System Requirements#

This page provides detailed hardware, software, platform requirements, and supported models to help you set up and run the application efficiently.

Software and Hardware Requirements#

OS: Windows 11
Recommended processor: Intel® Core Ultra Series 1, 2, and 3 Processors (with integrated GPU support)
Memory: 32 GB RAM (minimum recommended)
Storage: At least 50 GB free (for models and logs)
GPU/Accelerator: Intel® iGPU (Core Ultra Series 1, Arc GPU, or higher) for summarization acceleration
NPU: Intel® NPU (Core Ultra Series 1 or higher) for Video pipelines
NPU Driver: Please download and install the latest version from Intel NPU Driver Download Page
Python: 3.12
Node.js: v18+ (for frontend)

Whisper (all models supported)
- Recommended: whisper-small or lower for CPU efficiency
- Runs on CPU (Whisper is CPU-centric)
FunASR (Paraformer)
- Recommended for Chinese transcription (paraformer-zh)
Supports transcription of .mp3/.wav audio files up to 45 minutes long.

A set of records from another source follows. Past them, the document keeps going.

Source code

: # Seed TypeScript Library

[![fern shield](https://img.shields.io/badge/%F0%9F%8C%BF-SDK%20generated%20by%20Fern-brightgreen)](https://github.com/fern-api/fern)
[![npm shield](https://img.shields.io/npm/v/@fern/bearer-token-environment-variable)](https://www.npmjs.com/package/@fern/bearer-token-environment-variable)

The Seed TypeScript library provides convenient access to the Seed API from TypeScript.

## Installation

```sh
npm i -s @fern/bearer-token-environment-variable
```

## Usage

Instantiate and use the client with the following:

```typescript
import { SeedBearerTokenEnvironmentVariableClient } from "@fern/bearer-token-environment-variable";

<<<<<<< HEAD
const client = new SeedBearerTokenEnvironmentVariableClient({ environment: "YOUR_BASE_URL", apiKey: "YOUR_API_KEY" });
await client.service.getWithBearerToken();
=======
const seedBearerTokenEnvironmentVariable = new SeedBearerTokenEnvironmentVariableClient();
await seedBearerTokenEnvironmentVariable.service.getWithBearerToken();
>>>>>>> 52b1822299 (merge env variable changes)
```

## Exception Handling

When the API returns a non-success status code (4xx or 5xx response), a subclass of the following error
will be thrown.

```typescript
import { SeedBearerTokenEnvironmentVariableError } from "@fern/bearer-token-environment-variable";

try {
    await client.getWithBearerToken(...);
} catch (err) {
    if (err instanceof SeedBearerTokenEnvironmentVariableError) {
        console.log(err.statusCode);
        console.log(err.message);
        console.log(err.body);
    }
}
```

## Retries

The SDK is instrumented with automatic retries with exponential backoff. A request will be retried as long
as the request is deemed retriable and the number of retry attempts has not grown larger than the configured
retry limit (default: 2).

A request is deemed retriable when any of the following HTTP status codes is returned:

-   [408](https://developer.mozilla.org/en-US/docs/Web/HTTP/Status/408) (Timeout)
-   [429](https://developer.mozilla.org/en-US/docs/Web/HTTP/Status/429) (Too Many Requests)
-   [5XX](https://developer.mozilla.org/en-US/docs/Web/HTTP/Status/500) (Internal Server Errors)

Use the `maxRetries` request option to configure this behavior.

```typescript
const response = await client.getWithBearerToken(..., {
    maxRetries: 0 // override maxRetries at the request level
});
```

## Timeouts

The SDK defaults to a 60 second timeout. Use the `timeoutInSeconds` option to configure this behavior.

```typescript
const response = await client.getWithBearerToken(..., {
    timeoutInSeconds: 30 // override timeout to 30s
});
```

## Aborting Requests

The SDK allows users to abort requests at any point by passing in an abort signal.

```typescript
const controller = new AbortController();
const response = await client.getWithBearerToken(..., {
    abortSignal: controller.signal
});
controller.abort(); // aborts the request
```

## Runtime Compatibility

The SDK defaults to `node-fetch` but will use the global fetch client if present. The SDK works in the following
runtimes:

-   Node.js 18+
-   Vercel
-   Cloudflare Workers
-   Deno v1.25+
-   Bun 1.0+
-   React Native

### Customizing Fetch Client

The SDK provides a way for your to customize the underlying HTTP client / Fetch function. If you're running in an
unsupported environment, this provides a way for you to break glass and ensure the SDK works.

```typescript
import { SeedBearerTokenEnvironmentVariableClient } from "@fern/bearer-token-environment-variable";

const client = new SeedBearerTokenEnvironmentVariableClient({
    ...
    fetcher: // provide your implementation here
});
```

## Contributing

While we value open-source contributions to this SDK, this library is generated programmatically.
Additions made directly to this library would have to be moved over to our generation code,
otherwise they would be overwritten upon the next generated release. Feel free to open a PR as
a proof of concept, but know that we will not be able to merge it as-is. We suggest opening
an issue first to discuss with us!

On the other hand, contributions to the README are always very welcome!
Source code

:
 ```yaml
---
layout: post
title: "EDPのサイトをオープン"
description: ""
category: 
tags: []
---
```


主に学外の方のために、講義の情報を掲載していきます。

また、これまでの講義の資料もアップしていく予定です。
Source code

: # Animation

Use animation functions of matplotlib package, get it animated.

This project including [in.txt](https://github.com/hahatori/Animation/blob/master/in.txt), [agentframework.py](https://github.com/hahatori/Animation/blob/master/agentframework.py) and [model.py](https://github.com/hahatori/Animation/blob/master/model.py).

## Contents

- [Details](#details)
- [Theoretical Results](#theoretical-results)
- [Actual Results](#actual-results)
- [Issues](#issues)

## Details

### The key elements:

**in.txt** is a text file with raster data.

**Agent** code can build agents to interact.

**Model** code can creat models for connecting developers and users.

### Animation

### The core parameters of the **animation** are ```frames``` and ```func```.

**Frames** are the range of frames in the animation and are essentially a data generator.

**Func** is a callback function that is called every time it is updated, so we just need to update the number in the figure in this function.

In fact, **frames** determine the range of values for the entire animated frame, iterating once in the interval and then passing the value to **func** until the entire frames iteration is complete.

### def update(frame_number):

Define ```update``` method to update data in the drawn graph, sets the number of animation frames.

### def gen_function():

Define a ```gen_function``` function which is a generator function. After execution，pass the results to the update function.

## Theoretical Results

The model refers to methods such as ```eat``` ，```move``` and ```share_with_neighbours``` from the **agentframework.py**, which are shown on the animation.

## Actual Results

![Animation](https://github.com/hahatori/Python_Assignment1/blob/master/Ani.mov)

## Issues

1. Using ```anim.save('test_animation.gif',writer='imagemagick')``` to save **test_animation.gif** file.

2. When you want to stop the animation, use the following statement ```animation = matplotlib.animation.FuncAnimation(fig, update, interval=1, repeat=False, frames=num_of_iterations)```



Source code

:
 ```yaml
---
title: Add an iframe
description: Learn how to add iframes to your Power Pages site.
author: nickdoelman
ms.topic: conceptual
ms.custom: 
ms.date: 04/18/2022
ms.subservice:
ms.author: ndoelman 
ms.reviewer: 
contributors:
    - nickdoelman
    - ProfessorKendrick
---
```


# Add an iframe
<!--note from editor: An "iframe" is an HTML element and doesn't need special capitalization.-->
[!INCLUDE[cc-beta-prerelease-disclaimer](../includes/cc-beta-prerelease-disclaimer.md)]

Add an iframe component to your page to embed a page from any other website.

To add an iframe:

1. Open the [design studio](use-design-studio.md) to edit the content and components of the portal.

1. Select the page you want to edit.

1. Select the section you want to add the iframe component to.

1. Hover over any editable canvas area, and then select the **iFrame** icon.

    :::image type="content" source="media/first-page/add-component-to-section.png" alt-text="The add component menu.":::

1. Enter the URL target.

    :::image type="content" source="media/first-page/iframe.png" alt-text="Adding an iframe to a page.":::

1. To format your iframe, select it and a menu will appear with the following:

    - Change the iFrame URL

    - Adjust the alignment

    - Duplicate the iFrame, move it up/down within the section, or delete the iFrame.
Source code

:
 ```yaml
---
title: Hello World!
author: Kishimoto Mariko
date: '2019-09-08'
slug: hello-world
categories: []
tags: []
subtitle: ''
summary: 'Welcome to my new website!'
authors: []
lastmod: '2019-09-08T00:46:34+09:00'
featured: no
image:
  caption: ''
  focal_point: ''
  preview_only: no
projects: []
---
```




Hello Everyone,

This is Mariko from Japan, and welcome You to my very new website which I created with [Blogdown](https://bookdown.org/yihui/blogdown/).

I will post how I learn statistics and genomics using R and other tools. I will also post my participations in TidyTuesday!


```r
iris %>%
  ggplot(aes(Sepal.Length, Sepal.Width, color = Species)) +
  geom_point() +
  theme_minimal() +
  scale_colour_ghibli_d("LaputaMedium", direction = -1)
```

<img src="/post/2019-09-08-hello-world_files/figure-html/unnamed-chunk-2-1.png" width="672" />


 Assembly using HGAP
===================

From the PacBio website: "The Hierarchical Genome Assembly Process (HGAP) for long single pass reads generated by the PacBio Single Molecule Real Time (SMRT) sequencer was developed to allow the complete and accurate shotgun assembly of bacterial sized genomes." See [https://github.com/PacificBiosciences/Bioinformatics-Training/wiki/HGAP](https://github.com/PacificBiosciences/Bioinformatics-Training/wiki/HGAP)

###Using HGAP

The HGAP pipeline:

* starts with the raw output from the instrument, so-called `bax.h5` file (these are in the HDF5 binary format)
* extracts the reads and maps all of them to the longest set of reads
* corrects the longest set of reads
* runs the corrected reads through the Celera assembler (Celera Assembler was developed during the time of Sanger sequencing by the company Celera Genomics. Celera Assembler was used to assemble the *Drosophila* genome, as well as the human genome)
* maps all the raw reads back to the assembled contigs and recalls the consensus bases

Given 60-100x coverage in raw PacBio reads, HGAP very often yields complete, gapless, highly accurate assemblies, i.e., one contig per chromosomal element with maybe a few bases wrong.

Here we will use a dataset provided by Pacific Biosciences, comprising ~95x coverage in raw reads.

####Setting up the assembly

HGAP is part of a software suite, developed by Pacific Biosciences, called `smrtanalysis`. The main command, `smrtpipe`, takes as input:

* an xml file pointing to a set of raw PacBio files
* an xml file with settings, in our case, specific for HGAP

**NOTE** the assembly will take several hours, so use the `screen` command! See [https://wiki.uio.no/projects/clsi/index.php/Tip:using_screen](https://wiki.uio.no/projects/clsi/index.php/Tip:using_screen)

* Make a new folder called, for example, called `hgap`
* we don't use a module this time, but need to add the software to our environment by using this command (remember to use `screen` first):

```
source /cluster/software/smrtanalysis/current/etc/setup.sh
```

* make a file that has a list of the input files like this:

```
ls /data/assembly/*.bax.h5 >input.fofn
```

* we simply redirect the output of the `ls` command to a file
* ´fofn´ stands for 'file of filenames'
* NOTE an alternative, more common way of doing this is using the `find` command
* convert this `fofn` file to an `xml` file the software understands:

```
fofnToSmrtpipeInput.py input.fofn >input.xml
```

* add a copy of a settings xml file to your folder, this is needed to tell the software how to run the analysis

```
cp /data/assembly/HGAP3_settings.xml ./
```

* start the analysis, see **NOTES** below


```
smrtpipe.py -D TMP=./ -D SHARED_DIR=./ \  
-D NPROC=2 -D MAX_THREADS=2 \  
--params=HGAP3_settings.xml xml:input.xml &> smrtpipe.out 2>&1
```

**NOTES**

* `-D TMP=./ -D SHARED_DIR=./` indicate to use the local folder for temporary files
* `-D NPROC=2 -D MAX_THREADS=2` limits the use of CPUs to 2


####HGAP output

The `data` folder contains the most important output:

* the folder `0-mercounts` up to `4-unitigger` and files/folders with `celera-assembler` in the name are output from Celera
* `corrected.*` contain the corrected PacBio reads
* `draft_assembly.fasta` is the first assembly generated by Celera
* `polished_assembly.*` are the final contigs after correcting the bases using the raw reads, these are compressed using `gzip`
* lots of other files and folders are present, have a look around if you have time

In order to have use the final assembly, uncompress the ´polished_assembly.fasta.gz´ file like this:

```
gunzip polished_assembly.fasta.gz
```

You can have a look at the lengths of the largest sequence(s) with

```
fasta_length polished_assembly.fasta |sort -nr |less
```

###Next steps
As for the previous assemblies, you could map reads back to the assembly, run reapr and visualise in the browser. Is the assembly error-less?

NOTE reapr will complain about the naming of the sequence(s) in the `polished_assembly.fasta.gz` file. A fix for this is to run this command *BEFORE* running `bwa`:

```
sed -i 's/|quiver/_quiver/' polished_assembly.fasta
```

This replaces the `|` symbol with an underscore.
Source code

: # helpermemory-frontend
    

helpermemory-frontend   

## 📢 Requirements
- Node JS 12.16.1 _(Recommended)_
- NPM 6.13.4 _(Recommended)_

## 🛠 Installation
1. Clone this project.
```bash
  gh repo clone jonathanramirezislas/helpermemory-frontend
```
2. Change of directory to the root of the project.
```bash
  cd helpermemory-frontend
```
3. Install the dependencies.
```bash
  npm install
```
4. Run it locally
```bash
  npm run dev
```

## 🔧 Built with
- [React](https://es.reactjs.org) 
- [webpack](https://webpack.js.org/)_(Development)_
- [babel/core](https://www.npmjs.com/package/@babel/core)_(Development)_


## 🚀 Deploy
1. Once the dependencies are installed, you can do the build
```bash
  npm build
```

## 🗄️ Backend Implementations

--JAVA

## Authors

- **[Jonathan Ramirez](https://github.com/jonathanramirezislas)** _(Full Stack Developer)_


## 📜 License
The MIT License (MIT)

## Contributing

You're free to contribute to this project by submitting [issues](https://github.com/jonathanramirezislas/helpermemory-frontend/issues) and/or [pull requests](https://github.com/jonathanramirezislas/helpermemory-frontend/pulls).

Qwen Models (OpenVINO / IPEX)
- Qwen2.0-7B-Instruct
- Qwen2.5-7B-Instruct
Summarization supports up to 7,500 tokens (≈ 45 minutes of audio) on GPU
Run summarization on GPU (Intel® iGPU / Arc GPU) for faster performance.

Embedding Model: BAAI/bge-large-en-v1.5 for semantic topic indexing and search
Vector Store: FAISS (IndexFlatIP with cosine similarity)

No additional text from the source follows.